▶ What you need to do
Would you please return the line containing "- Flow cytometry data analysis" and all the lines after it through the end of the records below, unchanged and on their own?

*** Records for this task ***

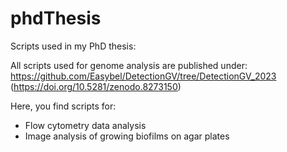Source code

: # phdThesis
Scripts used in my PhD thesis:

All scripts used for genome analysis are published under: 
https://github.com/Easybel/DetectionGV/tree/DetectionGV_2023 (https://doi.org/10.5281/zenodo.8273150)

Here, you find scripts for: 
- Flow cytometry data analysis
- Image analysis of growing biofilms on agar plates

*** End of Records for this task ***

▶ Answer box
- Flow cytometry data analysis
- Image analysis of growing biofilms on agar plates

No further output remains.